In the material below, find the line with "Source code" and the line with "you can use", then output those two lines and every line between them, exactly.

(Dataset excerpts Opens)

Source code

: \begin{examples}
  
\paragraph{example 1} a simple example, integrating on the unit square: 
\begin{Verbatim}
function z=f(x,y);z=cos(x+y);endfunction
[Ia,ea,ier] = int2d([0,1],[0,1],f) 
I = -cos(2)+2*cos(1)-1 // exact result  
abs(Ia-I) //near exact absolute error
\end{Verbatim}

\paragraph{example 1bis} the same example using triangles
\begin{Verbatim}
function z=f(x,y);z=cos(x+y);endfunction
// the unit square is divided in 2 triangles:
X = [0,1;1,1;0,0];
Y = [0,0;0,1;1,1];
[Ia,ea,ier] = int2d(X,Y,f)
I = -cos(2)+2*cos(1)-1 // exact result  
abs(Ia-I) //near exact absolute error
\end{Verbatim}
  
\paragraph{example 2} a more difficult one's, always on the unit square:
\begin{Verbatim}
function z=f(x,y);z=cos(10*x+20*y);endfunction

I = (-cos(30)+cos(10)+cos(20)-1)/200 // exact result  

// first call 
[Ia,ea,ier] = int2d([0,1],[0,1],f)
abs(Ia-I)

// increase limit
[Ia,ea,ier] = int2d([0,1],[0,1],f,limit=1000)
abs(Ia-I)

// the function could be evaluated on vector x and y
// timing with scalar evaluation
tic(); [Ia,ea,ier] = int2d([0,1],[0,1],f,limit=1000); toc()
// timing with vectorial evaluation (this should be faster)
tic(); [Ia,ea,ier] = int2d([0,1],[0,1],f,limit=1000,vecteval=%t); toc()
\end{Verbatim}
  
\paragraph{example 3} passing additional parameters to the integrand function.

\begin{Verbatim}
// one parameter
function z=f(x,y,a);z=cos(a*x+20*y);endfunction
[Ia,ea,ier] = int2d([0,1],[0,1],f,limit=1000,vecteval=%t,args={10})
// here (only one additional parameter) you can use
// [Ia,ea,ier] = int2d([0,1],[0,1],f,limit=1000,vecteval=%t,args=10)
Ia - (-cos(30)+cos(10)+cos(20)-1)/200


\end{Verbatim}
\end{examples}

(Dataset excerpts Closes)
(Dataset excerpts Opens)

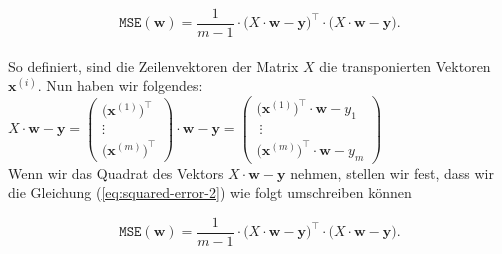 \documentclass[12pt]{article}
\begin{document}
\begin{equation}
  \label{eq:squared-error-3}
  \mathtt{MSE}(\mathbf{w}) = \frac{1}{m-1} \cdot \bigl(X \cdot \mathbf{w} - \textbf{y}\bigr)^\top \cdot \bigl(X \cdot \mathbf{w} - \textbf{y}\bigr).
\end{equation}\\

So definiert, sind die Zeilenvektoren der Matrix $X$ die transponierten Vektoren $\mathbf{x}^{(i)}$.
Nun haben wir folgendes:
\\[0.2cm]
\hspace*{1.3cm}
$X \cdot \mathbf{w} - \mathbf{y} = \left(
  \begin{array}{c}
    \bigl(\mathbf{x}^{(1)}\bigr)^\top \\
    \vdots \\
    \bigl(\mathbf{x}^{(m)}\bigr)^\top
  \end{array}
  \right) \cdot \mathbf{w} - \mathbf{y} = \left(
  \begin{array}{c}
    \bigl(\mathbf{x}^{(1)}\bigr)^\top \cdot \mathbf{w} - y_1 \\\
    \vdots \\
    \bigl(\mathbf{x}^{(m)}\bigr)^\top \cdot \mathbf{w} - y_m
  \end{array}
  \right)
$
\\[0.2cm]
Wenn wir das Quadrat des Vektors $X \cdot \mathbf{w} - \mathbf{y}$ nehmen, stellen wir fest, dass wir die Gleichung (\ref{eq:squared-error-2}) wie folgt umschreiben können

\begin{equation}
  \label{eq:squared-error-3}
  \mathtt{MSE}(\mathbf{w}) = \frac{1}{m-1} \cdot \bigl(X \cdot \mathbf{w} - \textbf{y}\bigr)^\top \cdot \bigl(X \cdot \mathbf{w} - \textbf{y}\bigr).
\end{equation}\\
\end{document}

(Dataset excerpts Closes)

# Answer section:
Source code

: \begin{examples}
  
\paragraph{example 1} a simple example, integrating on the unit square: 
\begin{Verbatim}
function z=f(x,y);z=cos(x+y);endfunction
[Ia,ea,ier] = int2d([0,1],[0,1],f) 
I = -cos(2)+2*cos(1)-1 // exact result  
abs(Ia-I) //near exact absolute error
\end{Verbatim}

\paragraph{example 1bis} the same example using triangles
\begin{Verbatim}
function z=f(x,y);z=cos(x+y);endfunction
// the unit square is divided in 2 triangles:
X = [0,1;1,1;0,0];
Y = [0,0;0,1;1,1];
[Ia,ea,ier] = int2d(X,Y,f)
I = -cos(2)+2*cos(1)-1 // exact result  
abs(Ia-I) //near exact absolute error
\end{Verbatim}
  
\paragraph{example 2} a more difficult one's, always on the unit square:
\begin{Verbatim}
function z=f(x,y);z=cos(10*x+20*y);endfunction

I = (-cos(30)+cos(10)+cos(20)-1)/200 // exact result  

// first call 
[Ia,ea,ier] = int2d([0,1],[0,1],f)
abs(Ia-I)

// increase limit
[Ia,ea,ier] = int2d([0,1],[0,1],f,limit=1000)
abs(Ia-I)

// the function could be evaluated on vector x and y
// timing with scalar evaluation
tic(); [Ia,ea,ier] = int2d([0,1],[0,1],f,limit=1000); toc()
// timing with vectorial evaluation (this should be faster)
tic(); [Ia,ea,ier] = int2d([0,1],[0,1],f,limit=1000,vecteval=%t); toc()
\end{Verbatim}
  
\paragraph{example 3} passing additional parameters to the integrand function.

\begin{Verbatim}
// one parameter
function z=f(x,y,a);z=cos(a*x+20*y);endfunction
[Ia,ea,ier] = int2d([0,1],[0,1],f,limit=1000,vecteval=%t,args={10})
// here (only one additional parameter) you can use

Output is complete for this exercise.